Life For Helen Churchill Candee After the RMS Titanic Disaster
Once back in New York City, Candee decided to write about what happened on the RMS Titanic. Candee talked to the paper, the Washington Herald, and talked about the sinking of the Titanic. After the interview was published, Candee decided to write her own account of what had happened the night of April 14, 1912. Candee’s article was quite detailed, and appeared in the magazine, Collier’s Weekly. The publication put Candee’s firsthand account of the disaster on the cover, taking advantage of the fact that the whole world was dying for all the information they could get their hands on about the sinking of the RMS Titanic. However, Candee also caused controversy with her firsthand account because she hinted that she had a ship board romance with a male passenger that she refused to officially name. However, it was well-known that Candee was traveling with two men on the ship named Edward Austin Kent and Hugh Woolner.

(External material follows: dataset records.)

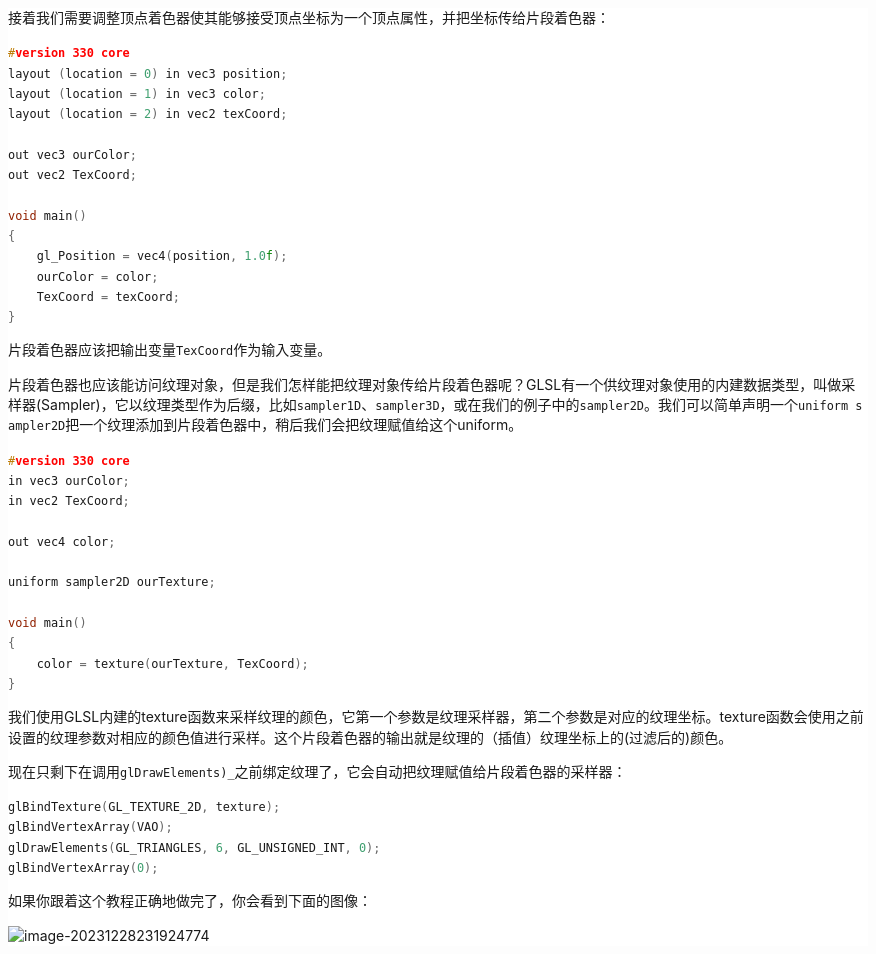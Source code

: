 

接着我们需要调整顶点着色器使其能够接受顶点坐标为一个顶点属性，并把坐标传给片段着色器：

```c
#version 330 core
layout (location = 0) in vec3 position;
layout (location = 1) in vec3 color;
layout (location = 2) in vec2 texCoord;

out vec3 ourColor;
out vec2 TexCoord;

void main()
{
    gl_Position = vec4(position, 1.0f);
    ourColor = color;
    TexCoord = texCoord;
}
```

片段着色器应该把输出变量`TexCoord`作为输入变量。

片段着色器也应该能访问纹理对象，但是我们怎样能把纹理对象传给片段着色器呢？GLSL有一个供纹理对象使用的内建数据类型，叫做采样器(Sampler)，它以纹理类型作为后缀，比如`sampler1D`、`sampler3D`，或在我们的例子中的`sampler2D`。我们可以简单声明一个`uniform sampler2D`把一个纹理添加到片段着色器中，稍后我们会把纹理赋值给这个uniform。

```c
#version 330 core
in vec3 ourColor;
in vec2 TexCoord;

out vec4 color;

uniform sampler2D ourTexture;

void main()
{
    color = texture(ourTexture, TexCoord);
}
```

我们使用GLSL内建的texture函数来采样纹理的颜色，它第一个参数是纹理采样器，第二个参数是对应的纹理坐标。texture函数会使用之前设置的纹理参数对相应的颜色值进行采样。这个片段着色器的输出就是纹理的（插值）纹理坐标上的(过滤后的)颜色。

现在只剩下在调用`glDrawElements)_`之前绑定纹理了，它会自动把纹理赋值给片段着色器的采样器：

```c
glBindTexture(GL_TEXTURE_2D, texture);
glBindVertexArray(VAO);
glDrawElements(GL_TRIANGLES, 6, GL_UNSIGNED_INT, 0);
glBindVertexArray(0);
```

如果你跟着这个教程正确地做完了，你会看到下面的图像：

![image-20231228231924774](06_纹理.assets/image-20231228231924774-170377676643411.png)
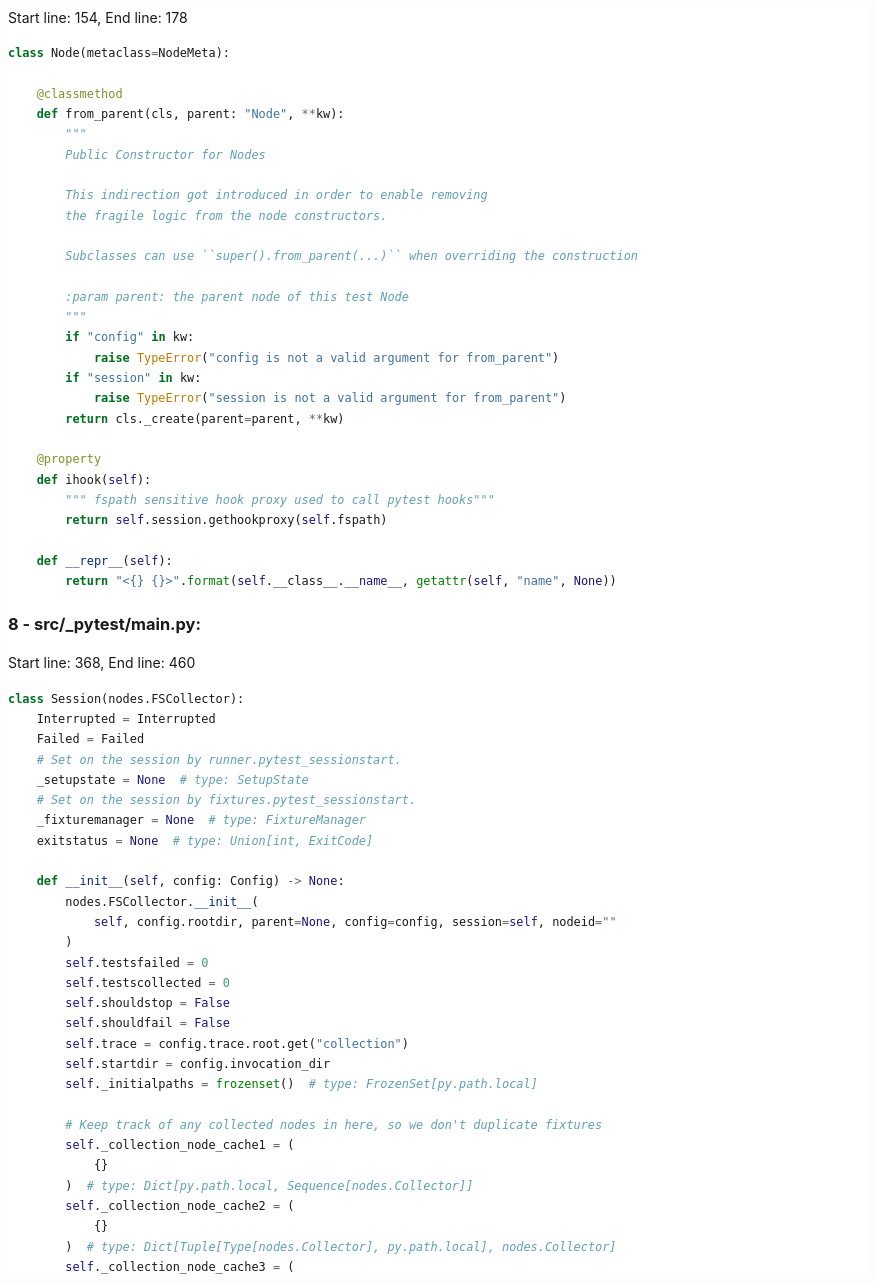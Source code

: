 Start line: 154, End line: 178

```python
class Node(metaclass=NodeMeta):

    @classmethod
    def from_parent(cls, parent: "Node", **kw):
        """
        Public Constructor for Nodes

        This indirection got introduced in order to enable removing
        the fragile logic from the node constructors.

        Subclasses can use ``super().from_parent(...)`` when overriding the construction

        :param parent: the parent node of this test Node
        """
        if "config" in kw:
            raise TypeError("config is not a valid argument for from_parent")
        if "session" in kw:
            raise TypeError("session is not a valid argument for from_parent")
        return cls._create(parent=parent, **kw)

    @property
    def ihook(self):
        """ fspath sensitive hook proxy used to call pytest hooks"""
        return self.session.gethookproxy(self.fspath)

    def __repr__(self):
        return "<{} {}>".format(self.__class__.__name__, getattr(self, "name", None))
```
### 8 - src/_pytest/main.py:

Start line: 368, End line: 460

```python
class Session(nodes.FSCollector):
    Interrupted = Interrupted
    Failed = Failed
    # Set on the session by runner.pytest_sessionstart.
    _setupstate = None  # type: SetupState
    # Set on the session by fixtures.pytest_sessionstart.
    _fixturemanager = None  # type: FixtureManager
    exitstatus = None  # type: Union[int, ExitCode]

    def __init__(self, config: Config) -> None:
        nodes.FSCollector.__init__(
            self, config.rootdir, parent=None, config=config, session=self, nodeid=""
        )
        self.testsfailed = 0
        self.testscollected = 0
        self.shouldstop = False
        self.shouldfail = False
        self.trace = config.trace.root.get("collection")
        self.startdir = config.invocation_dir
        self._initialpaths = frozenset()  # type: FrozenSet[py.path.local]

        # Keep track of any collected nodes in here, so we don't duplicate fixtures
        self._collection_node_cache1 = (
            {}
        )  # type: Dict[py.path.local, Sequence[nodes.Collector]]
        self._collection_node_cache2 = (
            {}
        )  # type: Dict[Tuple[Type[nodes.Collector], py.path.local], nodes.Collector]
        self._collection_node_cache3 = (
```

The War Career of Helen Churchill Candee
When the first World War broke out, people did their part to support the war effort no matter what country they were from. Among those people that were doing their fair share, was Helen Churchill Candee. Candee joined the Italian Red Cross, and volunteered to work as a nurse in both Rome and Milan. At the end of the war, Candee was decorated for her services. One of the most famous people that Candee treated as a nurse was the famous author, Ernest Hemingway. Once the war was over, Candee saw the world and went to places like China, Indonesia, and Cambodia, and she used those travels as inspiration for books she wrote. By 1925, Candee, and a group of eight other women, formed the Society of Women Geographers. When Candee was almost 80, she was still quite active, and landed a job with National Geographic magazine. In 1949, at the age of 90, Helen Churchill Candee died quietly at her home in Maine.

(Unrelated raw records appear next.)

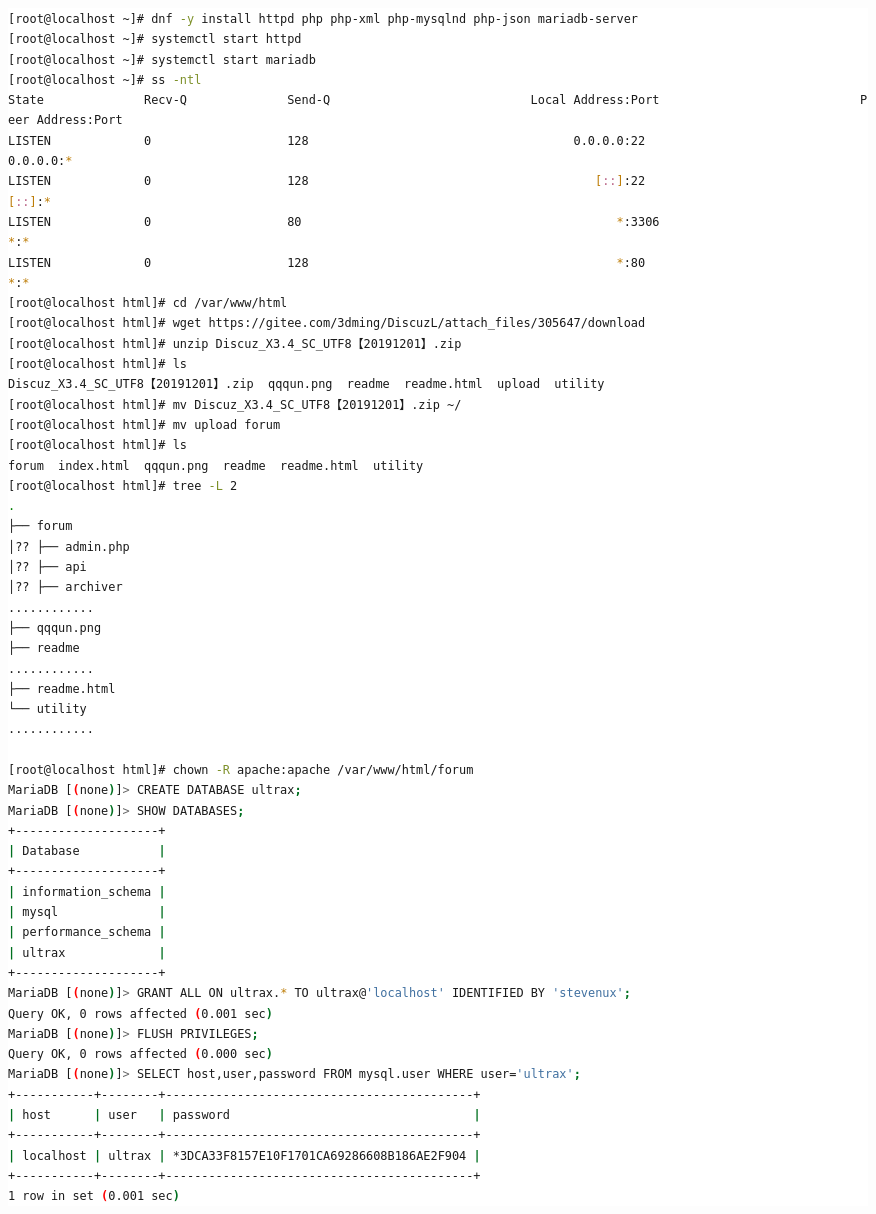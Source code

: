 
```bash
[root@localhost ~]# dnf -y install httpd php php-xml php-mysqlnd php-json mariadb-server
[root@localhost ~]# systemctl start httpd
[root@localhost ~]# systemctl start mariadb
[root@localhost ~]# ss -ntl
State              Recv-Q              Send-Q                            Local Address:Port                            Peer Address:Port
LISTEN             0                   128                                     0.0.0.0:22                                   0.0.0.0:*
LISTEN             0                   128                                        [::]:22                                      [::]:*
LISTEN             0                   80                                            *:3306                                       *:*
LISTEN             0                   128                                           *:80                                         *:*
[root@localhost html]# cd /var/www/html
[root@localhost html]# wget https://gitee.com/3dming/DiscuzL/attach_files/305647/download
[root@localhost html]# unzip Discuz_X3.4_SC_UTF8【20191201】.zip
[root@localhost html]# ls
Discuz_X3.4_SC_UTF8【20191201】.zip  qqqun.png  readme  readme.html  upload  utility
[root@localhost html]# mv Discuz_X3.4_SC_UTF8【20191201】.zip ~/
[root@localhost html]# mv upload forum
[root@localhost html]# ls
forum  index.html  qqqun.png  readme  readme.html  utility
[root@localhost html]# tree -L 2
.
├── forum
│?? ├── admin.php
│?? ├── api
│?? ├── archiver
............
├── qqqun.png
├── readme
............
├── readme.html
└── utility
............

[root@localhost html]# chown -R apache:apache /var/www/html/forum
MariaDB [(none)]> CREATE DATABASE ultrax;
MariaDB [(none)]> SHOW DATABASES;
+--------------------+
| Database           |
+--------------------+
| information_schema |
| mysql              |
| performance_schema |
| ultrax             |
+--------------------+
MariaDB [(none)]> GRANT ALL ON ultrax.* TO ultrax@'localhost' IDENTIFIED BY 'stevenux';
Query OK, 0 rows affected (0.001 sec)
MariaDB [(none)]> FLUSH PRIVILEGES;
Query OK, 0 rows affected (0.000 sec)
MariaDB [(none)]> SELECT host,user,password FROM mysql.user WHERE user='ultrax';
+-----------+--------+-------------------------------------------+
| host      | user   | password                                  |
+-----------+--------+-------------------------------------------+
| localhost | ultrax | *3DCA33F8157E10F1701CA69286608B186AE2F904 |
+-----------+--------+-------------------------------------------+
1 row in set (0.001 sec)
```
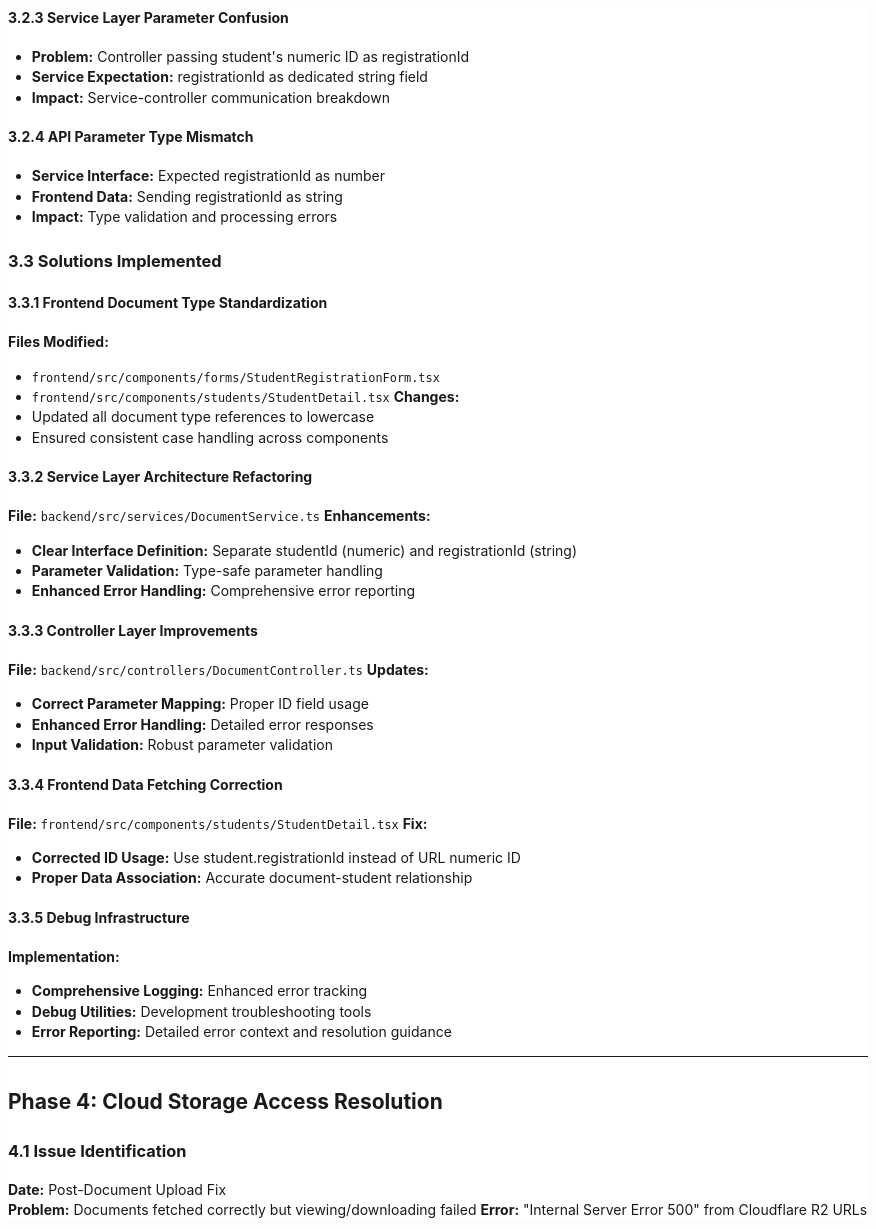 #### **3.2.3 Service Layer Parameter Confusion**
- **Problem:** Controller passing student's numeric ID as registrationId
- **Service Expectation:** registrationId as dedicated string field
- **Impact:** Service-controller communication breakdown

#### **3.2.4 API Parameter Type Mismatch**
- **Service Interface:** Expected registrationId as number
- **Frontend Data:** Sending registrationId as string
- **Impact:** Type validation and processing errors

### **3.3 Solutions Implemented**

#### **3.3.1 Frontend Document Type Standardization**
**Files Modified:**
- `frontend/src/components/forms/StudentRegistrationForm.tsx`
- `frontend/src/components/students/StudentDetail.tsx`
**Changes:**
- Updated all document type references to lowercase
- Ensured consistent case handling across components

#### **3.3.2 Service Layer Architecture Refactoring**
**File:** `backend/src/services/DocumentService.ts`
**Enhancements:**
- **Clear Interface Definition:** Separate studentId (numeric) and registrationId (string)
- **Parameter Validation:** Type-safe parameter handling
- **Enhanced Error Handling:** Comprehensive error reporting

#### **3.3.3 Controller Layer Improvements**
**File:** `backend/src/controllers/DocumentController.ts`
**Updates:**
- **Correct Parameter Mapping:** Proper ID field usage
- **Enhanced Error Handling:** Detailed error responses
- **Input Validation:** Robust parameter validation

#### **3.3.4 Frontend Data Fetching Correction**
**File:** `frontend/src/components/students/StudentDetail.tsx`
**Fix:**
- **Corrected ID Usage:** Use student.registrationId instead of URL numeric ID
- **Proper Data Association:** Accurate document-student relationship

#### **3.3.5 Debug Infrastructure**
**Implementation:**
- **Comprehensive Logging:** Enhanced error tracking
- **Debug Utilities:** Development troubleshooting tools
- **Error Reporting:** Detailed error context and resolution guidance

---

## Phase 4: Cloud Storage Access Resolution

### **4.1 Issue Identification**
**Date:** Post-Document Upload Fix  
**Problem:** Documents fetched correctly but viewing/downloading failed
**Error:** "Internal Server Error 500" from Cloudflare R2 URLs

The Legacy of Helen Churchill Candee
The famous author Danielle Steel immortalized Helen Churchill Candee forever by including her in her best-selling book, For No Greater Love, which was also a television-made movie. Also, in the documentary produced by the Walt Disney studio, Ghosts of the Abyss, starring James Cameron and Bill Paxton. Candee was played by an actress, and in the documentary, she is seen walking on the very bow of the Titanic on the very night that great ship struck the iceberg and sank into the cold North Atlantic. Candee visiting the bow of the Titanic was featured in one of the books that Candee wrote, and James Cameron was inspired enough to include a bow scene in his epic movie, Titanic. You can read more about the movie here.
During her long life, Helen Churchill Candee did more than just survive a terrible disaster, but she also showed that women could be more than just mothers and housewives, but can literally be anything they want whether it is a nurse, lawyer, or even a politician. Helen Churchill Candee was a modern women before her time, and women today owe her a lot.